We hope future laser technology used in the Navilas platform (and perhaps others) will provide fundus photographs showing the precise location of laser burns. Not only could we use these photos to plan subsequent treatments, we would be able to monitor the effect of such localized treatment on future diagnostic images. We also would be able to show patients their photos when explaining treatments and use photos for medico-legal documentation after procedures. Furthermore, we could send photos to a patient's referring ophthalmologist, demonstrating the treatment we performed.

• Consistent Applications. We participate in clinical trials for diabetic macular edema and diabetic retinopathy, which carry strict protocols for treatment. However, we also know treatment techniques vary among surgeons, depending on how they focus the laser on the retina and the machine or lens the surgeon uses. We hope future technology will provide objective tools allowing us to quantify and standardize treatments between lasers. This would provide an objective, quantifiable approach to laser treatment that may be better suited to clinical trials using retinal laser treatment.
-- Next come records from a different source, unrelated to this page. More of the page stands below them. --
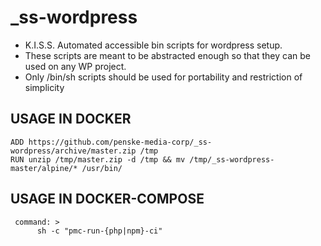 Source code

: # _ss-wordpress
- K.I.S.S. Automated accessible bin scripts for wordpress setup.
- These scripts are meant to be abstracted enough so that they can be used on any WP project.
- Only /bin/sh scripts should be used for portability and restriction of simplicity

## USAGE IN DOCKER
```
ADD https://github.com/penske-media-corp/_ss-wordpress/archive/master.zip /tmp
RUN unzip /tmp/master.zip -d /tmp && mv /tmp/_ss-wordpress-master/alpine/* /usr/bin/
```

## USAGE IN DOCKER-COMPOSE
```
 command: >
      sh -c "pmc-run-{php|npm}-ci"
```
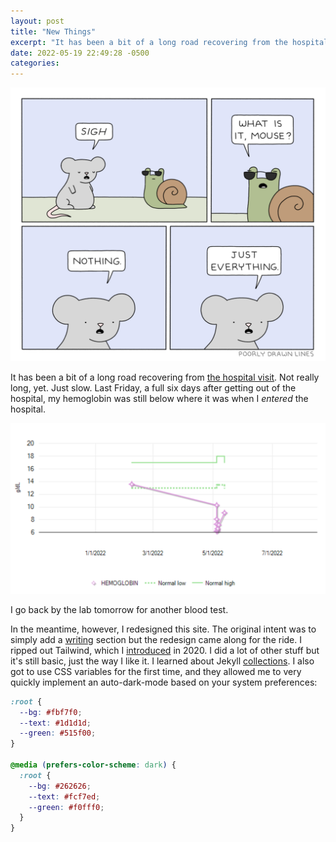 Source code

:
 ```yaml
---
layout: post
title: "New Things"
excerpt: "It has been a bit of a long road recovering from the hospital visit."
date: 2022-05-19 22:49:28 -0500
categories: 
---
```


[![](/assets/2022/05/lines.png)](https://poorlydrawnlines.com/comic/what-is-it/)

It has been a bit of a long road recovering from [the hospital visit](/2022/05/08/the-hospital/). Not really long, yet. Just slow. Last Friday, a full six days after getting out of the hospital, my hemoglobin was still below where it was when I _entered_ the hospital.

![](/assets/2022/05/hemoglobin.png "Here's a fun graph!")

I go back by the lab tomorrow for another blood test.

In the meantime, however, I redesigned this site. The original intent was to simply add a [writing](/writing) section but the redesign came along for the ride. I ripped out Tailwind, which I [introduced](/2020/11/29/new-coat-of-paint/) in 2020. I did a lot of other stuff but it's still basic, just the way I like it. I learned about Jekyll [collections](https://jekyllrb.com/docs/collections/). I also got to use CSS variables for the first time, and they allowed me to very quickly implement an auto-dark-mode based on your system preferences:

```css
:root {
  --bg: #fbf7f0;
  --text: #1d1d1d;
  --green: #515f00;
}

@media (prefers-color-scheme: dark) {
  :root {
    --bg: #262626;
    --text: #fcf7ed;
    --green: #f0fff0;
  }
}
```
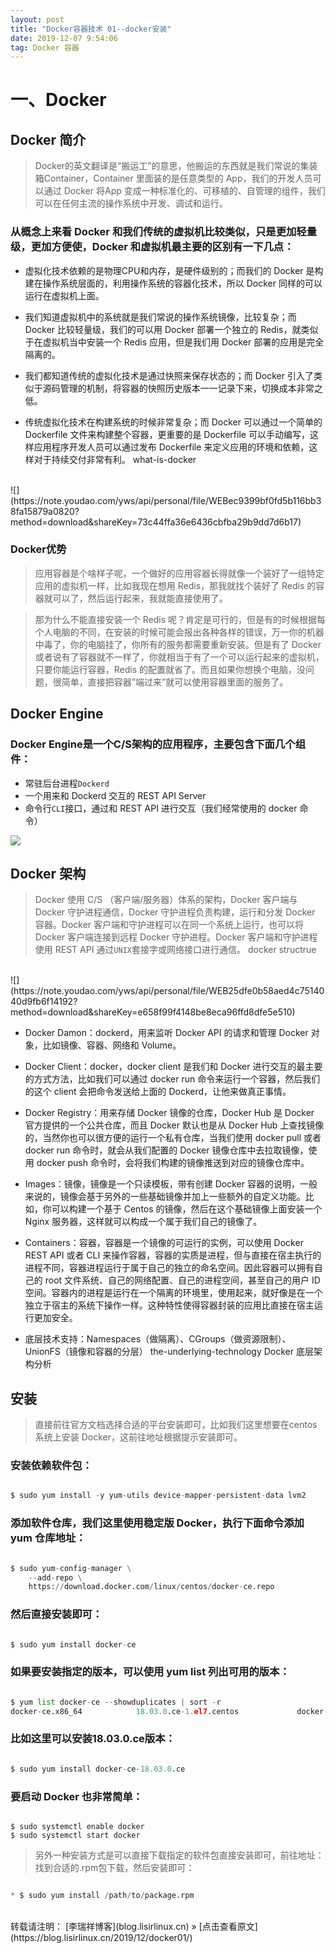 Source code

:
 ```yaml
---
layout: post
title: "Docker容器技术 01--docker安装"
date: 2019-12-07 9:54:06
tag: Docker 容器
---
```


# 一、Docker

## Docker 简介

>Docker的英文翻译是“搬运工”的意思，他搬运的东西就是我们常说的集装箱Container，Container 里面装的是任意类型的 App，我们的开发人员可以通过 Docker 将App 变成一种标准化的、可移植的、自管理的组件，我们可以在任何主流的操作系统中开发、调试和运行。

### 从概念上来看 Docker 和我们传统的虚拟机比较类似，只是更加轻量级，更加方便使，Docker 和虚拟机最主要的区别有一下几点：

* 虚拟化技术依赖的是物理CPU和内存，是硬件级别的；而我们的 Docker 是构建在操作系统层面的，利用操作系统的容器化技术，所以 Docker 同样的可以运行在虚拟机上面。

* 我们知道虚拟机中的系统就是我们常说的操作系统镜像，比较复杂；而 Docker 比较轻量级，我们的可以用 Docker 部署一个独立的 Redis，就类似于在虚拟机当中安装一个 Redis 应用，但是我们用 Docker 部署的应用是完全隔离的。

* 我们都知道传统的虚拟化技术是通过快照来保存状态的；而 Docker 引入了类似于源码管理的机制，将容器的快照历史版本一一记录下来，切换成本非常之低。

* 传统虚拟化技术在构建系统的时候非常复杂；而 Docker 可以通过一个简单的 Dockerfile 文件来构建整个容器，更重要的是 Dockerfile 可以手动编写，这样应用程序开发人员可以通过发布 Dockerfile 来定义应用的环境和依赖，这样对于持续交付非常有利。 what-is-docker​​​​
<br>
![](https://note.youdao.com/yws/api/personal/file/WEBec9399bf0fd5b116bb38fa15879a0820?method=download&shareKey=73c44ffa36e6436cbfba29b9dd7d6b17)

### Docker优势

>应用容器是个啥样子呢，一个做好的应用容器长得就像一个装好了一组特定应用的虚拟机一样，比如我现在想用 Redis，那我就找个装好了 Redis 的容器就可以了，然后运行起来，我就能直接使用了。

>那为什么不能直接安装一个 Redis 呢？肯定是可行的，但是有的时候根据每个人电脑的不同，在安装的时候可能会报出各种各样的错误，万一你的机器中毒了，你的电脑挂了，你所有的服务都需要重新安装。但是有了 Docker 或者说有了容器就不一样了，你就相当于有了一个可以运行起来的虚拟机，只要你能运行容器，Redis 的配置就省了。而且如果你想换个电脑，没问题，很简单，直接把容器”端过来”就可以使用容器里面的服务了。

## Docker Engine
### Docker Engine是一个C/S架构的应用程序，主要包含下面几个组件：

* 常驻后台进程`Dockerd`
* 一个用来和 Dockerd 交互的 REST API Server
* 命令行`CLI`接口，通过和 REST API 进行交互（我们经常使用的 docker 命令） ​​

  

![](https://note.youdao.com/yws/api/personal/file/WEBf725829c4d6a2382f278551f959100fd?method=download&shareKey=4175b27a982cde320580ce550938882a)
  

## Docker 架构
>Docker 使用 C/S （客户端/服务器）体系的架构，Docker 客户端与 Docker 守护进程通信，Docker 守护进程负责构建，运行和分发 Docker 容器。Docker 客户端和守护进程可以在同一个系统上运行，也可以将 Docker 客户端连接到远程 Docker 守护进程。Docker 客户端和守护进程使用 REST API 通过`UNIX`套接字或网络接口进行通信。 docker structrue ​​
  
  
<br>
![](https://note.youdao.com/yws/api/personal/file/WEB25dfe0b58aed4c7514040d9fb6f14192?method=download&shareKey=e658f99f4148be8eca96ffd8dfe5e510)
<br>
  

* Docker Damon：dockerd，用来监听 Docker API 的请求和管理 Docker 对象，比如镜像、容器、网络和 Volume。  

* Docker Client：docker，docker client 是我们和 Docker 进行交互的最主要的方式方法，比如我们可以通过 docker run 命令来运行一个容器，然后我们的这个 client 会把命令发送给上面的 Dockerd，让他来做真正事情。
* Docker Registry：用来存储 Docker 镜像的仓库，Docker Hub 是 Docker 官方提供的一个公共仓库，而且 Docker 默认也是从 Docker Hub 上查找镜像的，当然你也可以很方便的运行一个私有仓库，当我们使用 docker pull 或者 docker run 命令时，就会从我们配置的 Docker 镜像仓库中去拉取镜像，使用 docker push 命令时，会将我们构建的镜像推送到对应的镜像仓库中。
* Images：镜像，镜像是一个只读模板，带有创建 Docker 容器的说明，一般来说的，镜像会基于另外的一些基础镜像并加上一些额外的自定义功能。比如，你可以构建一个基于 Centos 的镜像，然后在这个基础镜像上面安装一个 Nginx 服务器，这样就可以构成一个属于我们自己的镜像了。
* Containers：容器，容器是一个镜像的可运行的实例，可以使用 Docker REST API 或者 CLI 来操作容器，容器的实质是进程，但与直接在宿主执行的进程不同，容器进程运行于属于自己的独立的命名空间。因此容器可以拥有自己的 root 文件系统、自己的网络配置、自己的进程空间，甚至自己的用户 ID 空间。容器内的进程是运行在一个隔离的环境里，使用起来，就好像是在一个独立于宿主的系统下操作一样。这种特性使得容器封装的应用比直接在宿主运行更加安全。
* 底层技术支持：Namespaces（做隔离）、CGroups（做资源限制）、UnionFS（镜像和容器的分层） the-underlying-technology Docker 底层架构分析

## 安装
>直接前往官方文档选择合适的平台安装即可，比如我们这里想要在centos系统上安装 Docker，这前往地址[](https://docs.docker.com/install/linux/docker-ce/centos/)根据提示安装即可。

### 安装依赖软件包：

```python

$ sudo yum install -y yum-utils device-mapper-persistent-data lvm2
```

### 添加软件仓库，我们这里使用稳定版 Docker，执行下面命令添加 yum 仓库地址：

```python

$ sudo yum-config-manager \
    --add-repo \
    https://download.docker.com/linux/centos/docker-ce.repo
```    
### 然后直接安装即可：

```python

$ sudo yum install docker-ce
```
### 如果要安装指定的版本，可以使用 yum list 列出可用的版本：

```python

$ yum list docker-ce --showduplicates | sort -r
docker-ce.x86_64            18.03.0.ce-1.el7.centos             docker-ce-stable
```
### 比如这里可以安装18.03.0.ce版本：

```python

$ sudo yum install docker-ce-18.03.0.ce
```
### 要启动 Docker 也非常简单：

```pyhon

$ sudo systemctl enable docker
$ sudo systemctl start docker
```

>另外一种安装方式是可以直接下载指定的软件包直接安装即可，前往地址：[](https://download.docker.com/linux/centos/7/x86_64/stable/Packages/) 找到合适的.rpm包下载，然后安装即可：

```python

* $ sudo yum install /path/to/package.rpm
```
<br>
转载请注明： [李瑞祥博客](blog.lisirlinux.cn) » [点击查看原文](https://blog.lisirlinux.cn/2019/12/docker01/)
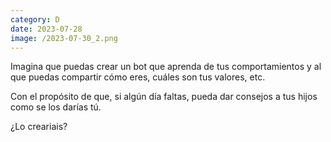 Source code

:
 ```yaml
--- 
category: D 
date: 2023-07-28 
image: /2023-07-30_2.png 
--- 
```


Imagina que puedas crear un bot que aprenda de tus comportamientos y al que puedas compartir cómo eres, cuáles son tus valores, etc.

Con el propósito de que, si algún día faltas, pueda dar consejos a tus hijos como se los darías tú.

¿Lo creariais? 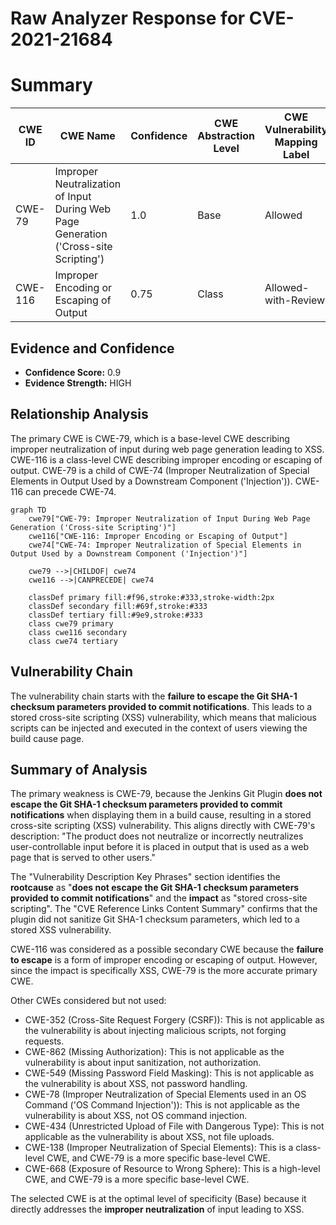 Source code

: # Raw Analyzer Response for CVE-2021-21684

# Summary
| CWE ID | CWE Name | Confidence | CWE Abstraction Level | CWE Vulnerability Mapping Label | CWE-Vulnerability Mapping Notes |
|---|---|---|---|---|---|
| CWE-79 | Improper Neutralization of Input During Web Page Generation ('Cross-site Scripting') | 1.0 | Base | Allowed | Primary CWE |
| CWE-116 | Improper Encoding or Escaping of Output | 0.75 | Class | Allowed-with-Review | Secondary Candidate |

## Evidence and Confidence

*   **Confidence Score:** 0.9
*   **Evidence Strength:** HIGH

## Relationship Analysis
The primary CWE is CWE-79, which is a base-level CWE describing improper neutralization of input during web page generation leading to XSS. CWE-116 is a class-level CWE describing improper encoding or escaping of output. CWE-79 is a child of CWE-74 (Improper Neutralization of Special Elements in Output Used by a Downstream Component ('Injection')). CWE-116 can precede CWE-74.

```mermaid
graph TD
    cwe79["CWE-79: Improper Neutralization of Input During Web Page Generation ('Cross-site Scripting')"]
    cwe116["CWE-116: Improper Encoding or Escaping of Output"]
    cwe74["CWE-74: Improper Neutralization of Special Elements in Output Used by a Downstream Component ('Injection')"]
    
    cwe79 -->|CHILDOF| cwe74
    cwe116 -->|CANPRECEDE| cwe74
    
    classDef primary fill:#f96,stroke:#333,stroke-width:2px
    classDef secondary fill:#69f,stroke:#333
    classDef tertiary fill:#9e9,stroke:#333
    class cwe79 primary
    class cwe116 secondary
    class cwe74 tertiary
```

## Vulnerability Chain
The vulnerability chain starts with the **failure to escape the Git SHA-1 checksum parameters provided to commit notifications**. This leads to a stored cross-site scripting (XSS) vulnerability, which means that malicious scripts can be injected and executed in the context of users viewing the build cause page.

## Summary of Analysis
The primary weakness is CWE-79, because the Jenkins Git Plugin **does not escape the Git SHA-1 checksum parameters provided to commit notifications** when displaying them in a build cause, resulting in a stored cross-site scripting (XSS) vulnerability. This aligns directly with CWE-79's description: "The product does not neutralize or incorrectly neutralizes user-controllable input before it is placed in output that is used as a web page that is served to other users."

The "Vulnerability Description Key Phrases" section identifies the **rootcause** as "**does not escape the Git SHA-1 checksum parameters provided to commit notifications**" and the **impact** as "stored cross-site scripting". The "CVE Reference Links Content Summary" confirms that the plugin did not sanitize Git SHA-1 checksum parameters, which led to a stored XSS vulnerability.

CWE-116 was considered as a possible secondary CWE because the **failure to escape** is a form of improper encoding or escaping of output. However, since the impact is specifically XSS, CWE-79 is the more accurate primary CWE.

Other CWEs considered but not used:

*   CWE-352 (Cross-Site Request Forgery (CSRF)): This is not applicable as the vulnerability is about injecting malicious scripts, not forging requests.
*   CWE-862 (Missing Authorization): This is not applicable as the vulnerability is about input sanitization, not authorization.
*   CWE-549 (Missing Password Field Masking): This is not applicable as the vulnerability is about XSS, not password handling.
*   CWE-78 (Improper Neutralization of Special Elements used in an OS Command ('OS Command Injection')): This is not applicable as the vulnerability is about XSS, not OS command injection.
*   CWE-434 (Unrestricted Upload of File with Dangerous Type): This is not applicable as the vulnerability is about XSS, not file uploads.
*   CWE-138 (Improper Neutralization of Special Elements): This is a class-level CWE, and CWE-79 is a more specific base-level CWE.
*   CWE-668 (Exposure of Resource to Wrong Sphere): This is a high-level CWE, and CWE-79 is a more specific base-level CWE.

The selected CWE is at the optimal level of specificity (Base) because it directly addresses the **improper neutralization** of input leading to XSS.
• Feeder Vessel Treatment. In addition, as retinal treatments become more accurate, we hope to be able to effectively treat the blood vessels that feed the neovascular membrane in patients with age-related macular degeneration. In this way we hope to block the blood supply from reaching the membrane and shut down the disease process. If we could overlay a fluorescein angiogram or indocyanine green angiogram over the fundus image to precisely target treatment, it would allow us to perform feeder vessel treatments for retinal angiomatous proliferative lesions. This is theoretically possible with the Navilas laser and hopefully a future application of the technology.

ON THE HORIZON

We are excited to see that navigation, which has been successfully established in other medical fields like neurosurgery and urology, is making inroads into retina treatment. We foresee a bright future in the development of retina laser technology. Future evaluation will determine how these benefits improve clinical outcomes. We have described our wish list of future features and we hope these advances someday improve safety, accuracy and, ultimately, outcomes. RP

REFERENCES

1. Meyer-Schwickerath G. Light coagulation. St. Louis.MO: CV Mosby; 1960.
2. The Diabetic Retinopathy Study Research Group. Preliminary report on the effect of photocoagulation therapy. Am J Ophthalmol. 1976;81:383-396.
3. The Diabetic Retinopathy Study Research Group. Photocoagulation treatment of proliferative diabetic retinopathy. Clinical application of Diabetic Retinopathy Study (DRS) findings. DRS Report Number 8. Ophthalmology. 1981 ;88: 583-600.
4. Early Treatment Diabetic Retinopathy Study Research Group. Photocoagulation for Diabetic Macular Edema: ETDRS Report Number 1. Arch Ophthalmol. 1985: 103:1796-1806.
5. Early Treatment Diabetic Retinopathy Study Research Group. Photocoagulation for Diabetic Macular Edema: ETDRS Report Number 4. Int Ophthalmol Clin. 1987;27:265-272.
6. Early Treatment Diabetic Retinopathy Study Research Group. Effects of aspirin treatment on diabetic retinopathy: ETDRS Report Number 8. Ophthalmology. 1991;98:757-765.
7. Early Treatment Diabetic Retinopathy Study Research Group. Early photocoagulation for diabetic retinopathy. ETDRS Report Number 9. Ophthalmology. 1991 98:766-785.
8. Diabetic Retinopathy Clinical Research Network. A randomized trial comparing intravltreal triamcinolone acetonide and focal/grid photocoagulation for diabetic macular edema. Ophthalmology. 2008;115:1447-1449.